[Start of Attachment]

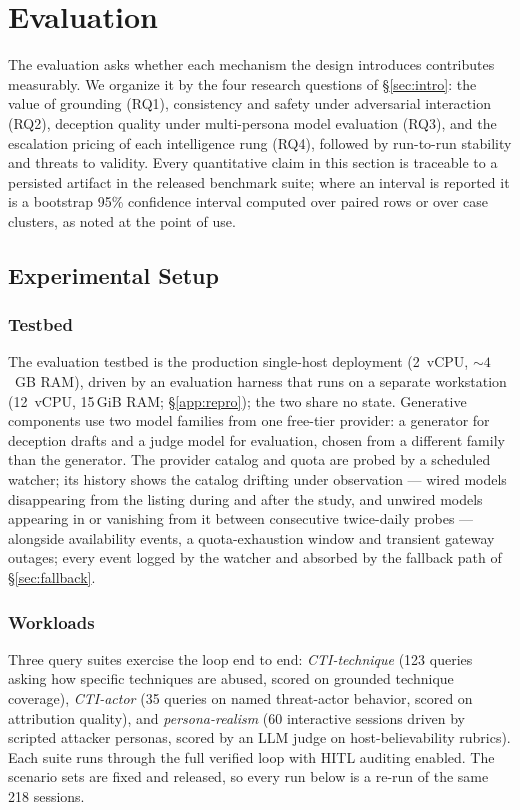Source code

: \section{Evaluation}
\label{sec:evaluation}



The evaluation asks whether each mechanism the design introduces
contributes measurably. We organize it by the four research questions of
\S\ref{sec:intro}: the value of grounding (RQ1), consistency and safety
under adversarial interaction (RQ2), deception quality under
multi-persona model evaluation (RQ3), and the escalation pricing of each
intelligence rung
(RQ4), followed by run-to-run stability and threats to
validity. Every quantitative claim in this section is traceable to a
persisted artifact in the released benchmark suite; where an interval is
reported it is a bootstrap 95\% confidence interval computed over paired
rows or over case clusters, as noted at the point of use.

\subsection{Experimental Setup}
\label{sec:setup}

\subsubsection{Testbed}
The evaluation testbed is the production single-host deployment
(2~vCPU, ${\sim}4$~GB RAM), driven by an evaluation harness that runs on a
separate workstation (12~vCPU, 15\,GiB RAM; \S\ref{app:repro}); the two
share no state. Generative
components use two model families from one free-tier provider: a generator
for deception drafts and a judge model for evaluation, chosen from a
different family than the generator. The provider catalog and quota are
probed by a scheduled watcher; its history shows the catalog drifting
under observation --- wired models disappearing from the listing during
and after the study, and unwired models appearing in or vanishing from
it between consecutive twice-daily probes --- alongside availability
events, a quota-exhaustion window and transient gateway outages; every
event logged by the watcher and absorbed by the fallback path of
\S\ref{sec:fallback}.

\subsubsection{Workloads}
Three query suites exercise the loop end to end:
\emph{CTI-technique} (123 queries asking how specific \attck techniques
are abused, scored on grounded technique coverage),
\emph{CTI-actor} (35 queries on named threat-actor behavior, scored on
attribution quality), and \emph{persona-realism} (60 interactive sessions
driven by scripted attacker personas, scored by an LLM judge on
host-believability rubrics). Each suite runs through the full verified
loop with HITL auditing enabled. The scenario sets are fixed and released,
so every run below is a re-run of the same 218 sessions.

[End of Attachment]

TO DO: Wherever a line in the entries holds "emph", copy that line.

ANSWER BOX:
\emph{CTI-technique} (123 queries asking how specific \attck techniques
\emph{CTI-actor} (35 queries on named threat-actor behavior, scored on
attribution quality), and \emph{persona-realism} (60 interactive sessions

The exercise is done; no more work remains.